TASK ITEM: Extract the records in full, leaving every picture out.

EXERCISE INPUT:
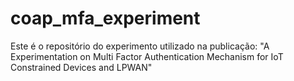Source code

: # coap_mfa_experiment
Este é o repositório do experimento utilizado na publicação:
"A Experimentation on Multi Factor Authentication Mechanism for IoT Constrained Devices and LPWAN"
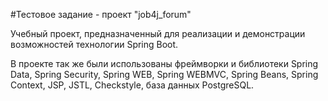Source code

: #Тестовое задание - проект "job4j_forum"

Учебный проект, предназначенный для реализации и демонстрации возможностей технологии Spring Boot.

В проекте так же были использованы фреймворки и библиотеки Spring Data, Spring Security, Spring WEB, Spring WEBMVC, Spring Beans, Spring Context, JSP, JSTL, Checkstyle, база данных PostgreSQL.
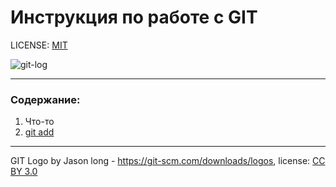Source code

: # Инструкция по работе с GIT

LICENSE: [MIT](./license.md)

![git-log](./assets/git-logo.png)

---

### Содержание:
1. Что-то
2. [git add](./add.md)


---


GIT Logo by Jason long - https://git-scm.com/downloads/logos,
license: [CC BY 3.0](https://creativecommons.org/licenses/by/3.0/)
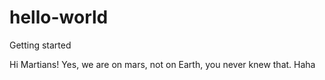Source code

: # hello-world
Getting started

Hi Martians!
Yes, we are on mars, not on Earth, you never knew that. Haha
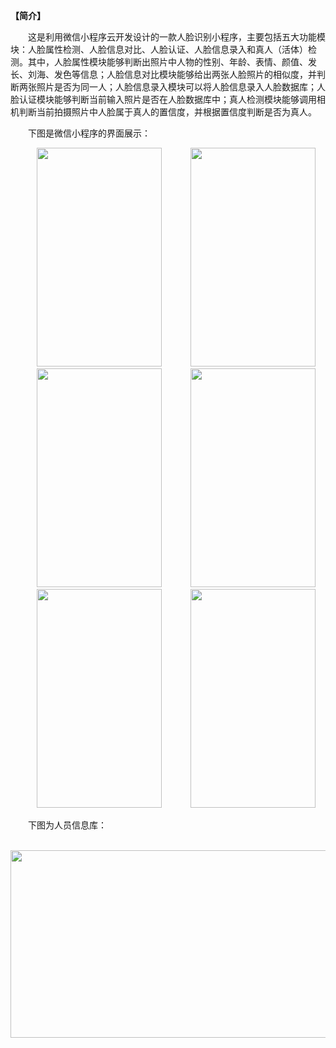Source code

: **【简介】**

&emsp;&emsp;这是利用微信小程序云开发设计的一款人脸识别小程序，主要包括五大功能模块：人脸属性检测、人脸信息对比、人脸认证、人脸信息录入和真人（活体）检测。其中，人脸属性模块能够判断出照片中人物的性别、年龄、表情、颜值、发长、刘海、发色等信息；人脸信息对比模块能够给出两张人脸照片的相似度，并判断两张照片是否为同一人；人脸信息录入模块可以将人脸信息录入人脸数据库；人脸认证模块能够判断当前输入照片是否在人脸数据库中；真人检测模块能够调用相机判断当前拍摄照片中人脸属于真人的置信度，并根据置信度判断是否为真人。

&emsp;&emsp;下图是微信小程序的界面展示：

&emsp;&emsp;&emsp;<image src='https://github.com/lliuyaxin/FaceRecognitionDemo/blob/master/images/封面.PNG'  width='200' height='350'>
&emsp;&emsp;&emsp;<image src='https://github.com/lliuyaxin/FaceRecognitionDemo/blob/master/images/人脸属性.PNG'  width='200' height='350' >
&emsp;&emsp;&emsp;<image src='https://github.com/lliuyaxin/FaceRecognitionDemo/blob/master/images/人脸对比.PNG'  width='200' height='350'>
&emsp;&emsp;&emsp;<image src='https://github.com/lliuyaxin/FaceRecognitionDemo/blob/master/images/人脸认证.PNG'  width='200' height='350' >
&emsp;&emsp;&emsp;<image src='https://github.com/lliuyaxin/FaceRecognitionDemo/blob/master/images/信息录入.PNG'  width='200' height='350' >
&emsp;&emsp;&emsp;<image src='https://github.com/lliuyaxin/FaceRecognitionDemo/blob/master/images/真人检测.jpg'  width='200' height='350'>
  
&emsp;&emsp;下图为人员信息库：

&emsp;&emsp;&emsp;<image src='https://github.com/lliuyaxin/FaceRecognitionDemo/blob/master/images/人员信息.PNG'  width='600' height='300'>














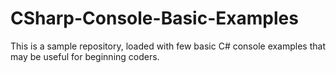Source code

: # CSharp-Console-Basic-Examples
This is a sample repository, loaded with few basic C# console examples that may be useful for beginning coders.
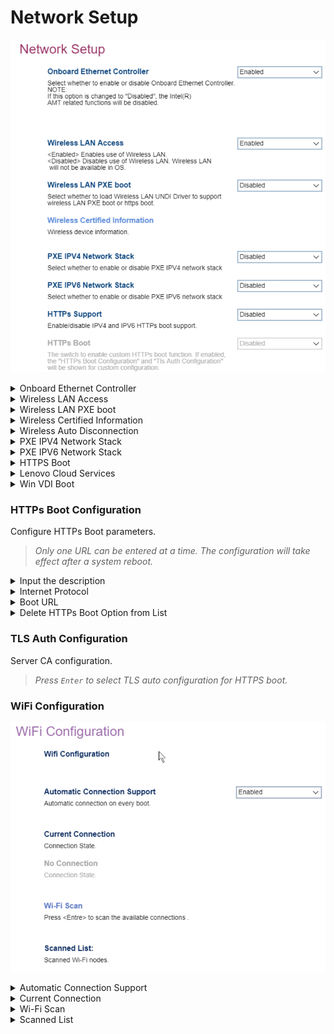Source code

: # Network Setup #

![](./img/thinkcenter_network_setup.png)

<details><summary>Onboard Ethernet Controller</summary>

One of 2 possible options for the onboard ethernet controller:

1.  **Enabled** - enables the onboard ethernet controller. Default.
2.  Disabled - disables all [Intel (R) AMT](https://software.intel.com/sites/manageability/AMT_Implementation_and_Reference_Guide/default.htm) related functions.

<!-- TODO: add WMI --> 

</details>

<details><summary>Wireless LAN Access</summary>

Controls access to wifi.
One of 2 possible options for wireless LAN (wifi):

1.  **Enabled** - enables wireless LAN. Default.
2.  Disabled - enables wireless LAN.

<!-- TODO: add WMI --> 

</details>

<details><summary>Wireless LAN PXE boot</summary>

Select whether to load Wireless LAN UNDI Driver to support wireless LAN PXE boot or https boot.

One of 2 possible options for PXE support:

1.  **Disabled** - disables PXE. Default.
2.  Enabled - enables PXE.

<!-- TODO: add WMI --> 

</details>

<details><summary>Wireless Certified Information</summary>
<!-- SIMULATOR DOES NOT SUPPORT -->
</details>

<details><summary>Wireless Auto Disconnection</summary>
Disable wireless LAN when onboard Ethernet is connected.
One of 2 possible options for auto disconnection:

1.  **Disabled** - enables auto disconnection. Default.
2.  Enable - enables auto disconnection.
<!-- TODO: add WMI
| WMI Setting name | Values | SVP Req'd | AMD/Intel |
|:---|:---|:---|:---|
| WirelessAutoDisconnection | setting_values | yes_no | amd_intel |
-->
</details>

<details><summary>PXE IPV4 Network Stack</summary>

One of 2 possible options for IPV4 PXE:

1.  **Disabled** - enables IPV4 PXE. Default.
2.  Enabled - enables IPV4 PXE.

<!-- TODO: add WMI
| WMI Setting name | Values | SVP Req'd | AMD/Intel |
|:---|:---|:---|:---|
| PXEIPV4NetworkStack | setting_values | yes_no | amd_intel |
-->

</details>

<details><summary>PXE IPV6 Network Stack</summary>

One of 2 possible options for IPV6 PXE:

1.  **Disabled** - enables IPV6 PXE. Default.
2.  Enabled - enables IPV6 PXE.

<!-- TODO: add WMI
| WMI Setting name | Values | SVP Req'd | AMD/Intel |
|:---|:---|:---|:---|
| PXEIPV6NetworkStack | setting_values | yes_no | amd_intel |
-->

</details>

<details><summary>HTTPS Boot</summary>
Custom HTTPS boot.
One of 2 possible options for custom HTTPS boot:

1.  **Disabled** - disables custom HTTPS boot. Default.
2.  Enabled - enables custom HTTPS boot.

> **Note** If enabled, `HTTPs Boot Configuration` and `Tls Auth Configuration` will be shown.
</details>

<details><summary>Lenovo Cloud Services</summary>
When enabled, boot with `Lenovo Cloud` selected in boot menu to boot from Lenovo Cloud server directly.

One of 2 possible options for Lenovo Cloud Services:

1.  **Disabled** - enables Lenovo Cloud Services. Default.
2. Enabled - enables Lenovo Cloud Services.

</details>

<details><summary>Win VDI Boot</summary>
When enabled, boot with `Win VDI Boot` selected in boot menu to boot from Lenovo Cloud server and load VDI service.

One of 2 possible options for Win VDI Boot:

1. **Disabled** - enables Win VDI Boot. Default.
2. Enabled - enables Win VDI Boot.


</details>

### HTTPs Boot Configuration  ###

Configure HTTPs Boot parameters.

> <i>Only one URL can be entered at a time. The configuration will take effect after a system reboot.</i>

<details><summary>Input the description</summary>

> <i>Press `Enter` to input a label for new created URL and it will be displayed in the boot sequence menu.</i>
</details>

<details><summary>Internet Protocol</summary>

One of 2 possible options for IP version:

1.  **Ipv4** - enables IPV4. Default.
2.  Ipv6 - enables IPV6.


</details>

<details><summary>Boot URL</summary>
Create a new boot option based on a HTTPS URL.

> <i> Use the [TLS Auth configuration] to import the CA to
support the HTTPs boot </i>

</details>

<details><summary>Delete HTTPs Boot Option from List</summary>

> <i> Select and press `Enter` to remove an EFI HTTPs boot option.</i>.
</details>


### TLS Auth Configuration ###

Server CA configuration.

> <i>Press `Enter` to select TLS auto configuration for HTTPS boot.</i>


### WiFi Configuration ###


![](./img/thinkcenter_wifi_configuration.png)

<details><summary>Automatic Connection Support</summary>
Automatically connect to WiFi on boot.

One of 2 possible options for Automatic connection:

1. **Enabled** - enables automatic connection. Default.
2. Disabled - enables automatic connection.

</details>

<details><summary>Current Connection</summary>
</details>

<details><summary>Wi-Fi Scan</summary>
Press `Enter` to scan the available connections.</details>

<details><summary>Scanned List</summary>
</details>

SOLVED PROBLEM:
Source code

: # coap_mfa_experiment
Este é o repositório do experimento utilizado na publicação:
"A Experimentation on Multi Factor Authentication Mechanism for IoT Constrained Devices and LPWAN"
Source code

: #Тестовое задание - проект "job4j_forum"

Учебный проект, предназначенный для реализации и демонстрации возможностей технологии Spring Boot.

В проекте так же были использованы фреймворки и библиотеки Spring Data, Spring Security, Spring WEB, Spring WEBMVC, Spring Beans, Spring Context, JSP, JSTL, Checkstyle, база данных PostgreSQL.
Source code

: # Инструкция по работе с GIT

LICENSE: [MIT](./license.md)

![git-log](./assets/git-logo.png)

---

### Содержание:
1. Что-то
2. [git add](./add.md)


---


GIT Logo by Jason long - https://git-scm.com/downloads/logos,
license: [CC BY 3.0](https://creativecommons.org/licenses/by/3.0/)
Source code

: # hello-world
Getting started

Hi Martians!
Yes, we are on mars, not on Earth, you never knew that. Haha
Source code

: **【简介】**

&emsp;&emsp;这是利用微信小程序云开发设计的一款人脸识别小程序，主要包括五大功能模块：人脸属性检测、人脸信息对比、人脸认证、人脸信息录入和真人（活体）检测。其中，人脸属性模块能够判断出照片中人物的性别、年龄、表情、颜值、发长、刘海、发色等信息；人脸信息对比模块能够给出两张人脸照片的相似度，并判断两张照片是否为同一人；人脸信息录入模块可以将人脸信息录入人脸数据库；人脸认证模块能够判断当前输入照片是否在人脸数据库中；真人检测模块能够调用相机判断当前拍摄照片中人脸属于真人的置信度，并根据置信度判断是否为真人。

&emsp;&emsp;下图是微信小程序的界面展示：

&emsp;&emsp;&emsp;<image src='https://github.com/lliuyaxin/FaceRecognitionDemo/blob/master/images/封面.PNG'  width='200' height='350'>
&emsp;&emsp;&emsp;<image src='https://github.com/lliuyaxin/FaceRecognitionDemo/blob/master/images/人脸属性.PNG'  width='200' height='350' >
&emsp;&emsp;&emsp;<image src='https://github.com/lliuyaxin/FaceRecognitionDemo/blob/master/images/人脸对比.PNG'  width='200' height='350'>
&emsp;&emsp;&emsp;<image src='https://github.com/lliuyaxin/FaceRecognitionDemo/blob/master/images/人脸认证.PNG'  width='200' height='350' >
&emsp;&emsp;&emsp;<image src='https://github.com/lliuyaxin/FaceRecognitionDemo/blob/master/images/信息录入.PNG'  width='200' height='350' >
&emsp;&emsp;&emsp;<image src='https://github.com/lliuyaxin/FaceRecognitionDemo/blob/master/images/真人检测.jpg'  width='200' height='350'>
  
&emsp;&emsp;下图为人员信息库：

&emsp;&emsp;&emsp;<image src='https://github.com/lliuyaxin/FaceRecognitionDemo/blob/master/images/人员信息.PNG'  width='600' height='300'>














Source code

: # CSharp-Console-Basic-Examples
This is a sample repository, loaded with few basic C# console examples that may be useful for beginning coders.
Source code

: # Network Setup #

![](./img/thinkcenter_network_setup.png)

<details><summary>Onboard Ethernet Controller</summary>

One of 2 possible options for the onboard ethernet controller:

1.  **Enabled** - enables the onboard ethernet controller. Default.
2.  Disabled - disables all [Intel (R) AMT](https://software.intel.com/sites/manageability/AMT_Implementation_and_Reference_Guide/default.htm) related functions.

<!-- TODO: add WMI --> 

</details>

<details><summary>Wireless LAN Access</summary>

Controls access to wifi.
One of 2 possible options for wireless LAN (wifi):

1.  **Enabled** - enables wireless LAN. Default.
2.  Disabled - enables wireless LAN.

<!-- TODO: add WMI --> 

</details>

<details><summary>Wireless LAN PXE boot</summary>

Select whether to load Wireless LAN UNDI Driver to support wireless LAN PXE boot or https boot.

One of 2 possible options for PXE support:

1.  **Disabled** - disables PXE. Default.
2.  Enabled - enables PXE.

<!-- TODO: add WMI --> 

</details>

<details><summary>Wireless Certified Information</summary>
<!-- SIMULATOR DOES NOT SUPPORT -->
</details>

<details><summary>Wireless Auto Disconnection</summary>
Disable wireless LAN when onboard Ethernet is connected.
One of 2 possible options for auto disconnection:

1.  **Disabled** - enables auto disconnection. Default.
2.  Enable - enables auto disconnection.
<!-- TODO: add WMI
| WMI Setting name | Values | SVP Req'd | AMD/Intel |
|:---|:---|:---|:---|
| WirelessAutoDisconnection | setting_values | yes_no | amd_intel |
-->
</details>

<details><summary>PXE IPV4 Network Stack</summary>

One of 2 possible options for IPV4 PXE:

1.  **Disabled** - enables IPV4 PXE. Default.
2.  Enabled - enables IPV4 PXE.

<!-- TODO: add WMI
| WMI Setting name | Values | SVP Req'd | AMD/Intel |
|:---|:---|:---|:---|
| PXEIPV4NetworkStack | setting_values | yes_no | amd_intel |
-->

</details>

<details><summary>PXE IPV6 Network Stack</summary>

One of 2 possible options for IPV6 PXE:

1.  **Disabled** - enables IPV6 PXE. Default.
2.  Enabled - enables IPV6 PXE.

<!-- TODO: add WMI
| WMI Setting name | Values | SVP Req'd | AMD/Intel |
|:---|:---|:---|:---|
| PXEIPV6NetworkStack | setting_values | yes_no | amd_intel |
-->

</details>

<details><summary>HTTPS Boot</summary>
Custom HTTPS boot.
One of 2 possible options for custom HTTPS boot:

1.  **Disabled** - disables custom HTTPS boot. Default.
2.  Enabled - enables custom HTTPS boot.

> **Note** If enabled, `HTTPs Boot Configuration` and `Tls Auth Configuration` will be shown.
</details>

<details><summary>Lenovo Cloud Services</summary>
When enabled, boot with `Lenovo Cloud` selected in boot menu to boot from Lenovo Cloud server directly.

One of 2 possible options for Lenovo Cloud Services:

1.  **Disabled** - enables Lenovo Cloud Services. Default.
2. Enabled - enables Lenovo Cloud Services.

</details>

<details><summary>Win VDI Boot</summary>
When enabled, boot with `Win VDI Boot` selected in boot menu to boot from Lenovo Cloud server and load VDI service.

One of 2 possible options for Win VDI Boot:

1. **Disabled** - enables Win VDI Boot. Default.
2. Enabled - enables Win VDI Boot.


</details>

### HTTPs Boot Configuration  ###

Configure HTTPs Boot parameters.

> <i>Only one URL can be entered at a time. The configuration will take effect after a system reboot.</i>

<details><summary>Input the description</summary>

> <i>Press `Enter` to input a label for new created URL and it will be displayed in the boot sequence menu.</i>
</details>

<details><summary>Internet Protocol</summary>

One of 2 possible options for IP version:

1.  **Ipv4** - enables IPV4. Default.
2.  Ipv6 - enables IPV6.


</details>

<details><summary>Boot URL</summary>
Create a new boot option based on a HTTPS URL.

> <i> Use the [TLS Auth configuration] to import the CA to
support the HTTPs boot </i>

</details>

<details><summary>Delete HTTPs Boot Option from List</summary>

> <i> Select and press `Enter` to remove an EFI HTTPs boot option.</i>.
</details>


### TLS Auth Configuration ###

Server CA configuration.

> <i>Press `Enter` to select TLS auto configuration for HTTPS boot.</i>


### WiFi Configuration ###


![](./img/thinkcenter_wifi_configuration.png)

<details><summary>Automatic Connection Support</summary>
Automatically connect to WiFi on boot.

One of 2 possible options for Automatic connection:

1. **Enabled** - enables automatic connection. Default.
2. Disabled - enables automatic connection.

</details>

<details><summary>Current Connection</summary>
</details>

<details><summary>Wi-Fi Scan</summary>
Press `Enter` to scan the available connections.</details>

<details><summary>Scanned List</summary>
</details>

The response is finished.